Oxygen is the main regulator of metabolic processes in the body not only in the context of normal physiology, but also in the development of various critical conditions.

In recent years, the problem of pathogenesis of a number organs' and systems' diseases has been enriched by knowledge of the mechanism of damage to cellular structures. Oxygen turned out to be the main factor of damage — the very oxygen, due to the lack of which cell death occurs. It turned out that the so-called reactive oxygen species having an unpaired electron have a biological effect, which, depending on the concentration, can be regulatory or, conversely, toxic. Accordingly, interest has also been aroused in compounds that normally prevent the toxic effect of reactive oxygen species — antioxidants. Today it is generally recognized that oxidative stress plays an important and possibly a key role in the pathogenesis of critical conditions. Thus, on the one side, excessive production of free radicals is considered as one of the manifestations of the body's protective reaction to the effects of various environmental factors and living conditions (infections, injuries, toxins, ionizing radiation, physical stress, hypothermia, hypoxia, various types of stress), on the other ― increased production of free radicals quickly leads to irreversible damage: destruction of the erythrocytes' membranes with subsequent hemolysis, transformation of hemoglobin into methemoglobin, DNA damage, desensitization of plasma membrane receptors, inactivation of various hormones and enzymes, including antiradical and antiperoxide protection enzymes.

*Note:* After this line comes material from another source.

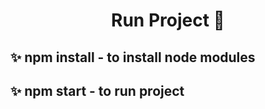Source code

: <h1 align="center"> Run Project 👋</h1>

## ✨ npm install - to install node modules
## ✨ npm start - to run project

The problem of using oxygen in critical conditions is currently widely discussed in the periodical literature with an emphasis on the oxygen concentrations used in patients, both in operating rooms and in intensive care units. Oxygen used in the intensive care of acute respiratory failure and hypoxia should have a certain concentration range. The toxic effects of oxygen can occur with its prolonged use in high concentrations, which causes not only its direct toxic effect on the lungs, but also in the potentiation of the activation of free radical oxidation and excessive production of reactive oxygen species.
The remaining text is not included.